23/04/2024
12:13 PM

Sobre el miedo y las mentiras

Ya de adultos, tanto en el mundo del trabajo como en la vida social, las cosas no cambian mucho.

Roger Martínez

Tanto la sinceridad como la veracidad son virtudes humanas, cuya práctica es indispensable para que la convivencia social sea posible. Cuando las relaciones entre las personas se ven ensombrecidas por la ausencia de una de ellas, cunde, naturalmente, la desconfianza, se enturbia la comunicación y el interlocutor pierde credibilidad.

La experiencia nos muestra que, haciendo excepción de aquellas conductas francamente perversas o malintencionadas, la gente miente, básicamente, por dos razones: por quedar bien con los demás o porque tiene miedo de la reacción que pueda provocar la confesión de la verdad. De ahí que los niños, que suelen carecer de malicia, falten casi siempre a la verdad por temor a una reprensión o a un castigo.
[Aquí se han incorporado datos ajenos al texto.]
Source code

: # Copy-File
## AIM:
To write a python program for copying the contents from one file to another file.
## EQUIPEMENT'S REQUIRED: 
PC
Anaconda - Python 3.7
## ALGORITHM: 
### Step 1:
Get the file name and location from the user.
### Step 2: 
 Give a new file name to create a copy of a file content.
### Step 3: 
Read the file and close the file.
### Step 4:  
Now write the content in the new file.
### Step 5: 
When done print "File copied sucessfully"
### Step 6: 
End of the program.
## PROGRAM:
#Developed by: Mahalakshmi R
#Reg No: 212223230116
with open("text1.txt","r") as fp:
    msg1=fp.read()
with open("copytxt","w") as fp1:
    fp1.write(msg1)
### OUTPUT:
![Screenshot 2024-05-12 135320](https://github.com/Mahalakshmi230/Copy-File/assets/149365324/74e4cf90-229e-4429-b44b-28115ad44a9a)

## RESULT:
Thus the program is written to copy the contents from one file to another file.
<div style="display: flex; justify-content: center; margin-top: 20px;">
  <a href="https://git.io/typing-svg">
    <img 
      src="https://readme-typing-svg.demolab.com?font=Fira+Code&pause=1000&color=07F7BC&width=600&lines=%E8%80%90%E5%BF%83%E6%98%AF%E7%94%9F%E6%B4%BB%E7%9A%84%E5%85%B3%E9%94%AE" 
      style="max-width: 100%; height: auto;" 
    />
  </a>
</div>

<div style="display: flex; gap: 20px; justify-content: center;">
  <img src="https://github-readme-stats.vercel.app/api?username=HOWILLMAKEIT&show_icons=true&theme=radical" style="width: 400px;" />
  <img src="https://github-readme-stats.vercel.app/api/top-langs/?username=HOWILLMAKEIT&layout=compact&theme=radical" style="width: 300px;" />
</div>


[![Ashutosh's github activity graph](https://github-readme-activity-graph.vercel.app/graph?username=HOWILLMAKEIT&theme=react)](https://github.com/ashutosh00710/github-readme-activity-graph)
Y aquí, la mayoría de las veces, el error debe imputársele más a sus padres que a ellos, ya que estos se equivocan al penalizar la sinceridad y promover el engaño cuando castigan al que ha dicho la verdad y dejan impune al que ha mentido. Al hijo que ha reconocido ser culpable de haberse “echado” el vidrio de la ventana con el balón de fútbol, es cierto, no se le ha de felicitar y se le deberá advertir sobre su descuido o irresponsabilidad; pero no se le debe castigar, pues el mensaje podría ser el equivocado y no ayudaría en su formación ética y moral.

Ya de adultos, tanto en el mundo del trabajo como en la vida social, las cosas no cambian mucho. Un jefe intransigente que no acepta los humanos errores de sus subordinados recibirá, muchas veces, informes “maquillados” o datos que no corresponden plenamente con la realidad. Y, de nuevo, la falta de veracidad en la información no solo deberá achacarse a los que expresan verdades a medias, que son, por lo tanto, medio mentiras, sino a la falta de capacidad de escucha o a la actitud poco comprensiva del que manda.

En la vida social, las faltas a la sinceridad son más provocadas por la vanidad, esa hija ridícula de la soberbia. Y no hace falta llegar a la mitomanía, basta con exagerar, con aparentar virtudes que se no poseen o con negar los defectos, aunque sean visibles desde lejos.

Obviamente, una amistad auténtica es inviable sin sinceridad, ya que la confianza es uno de sus ingredientes esenciales y la mentira acaba con ella, por eso a cualquier edad es importante reflexionar sobre la importancia de la conducta diáfana, transparente, aquella que nos vuelve fiables ante jefes, subordinados e iguales.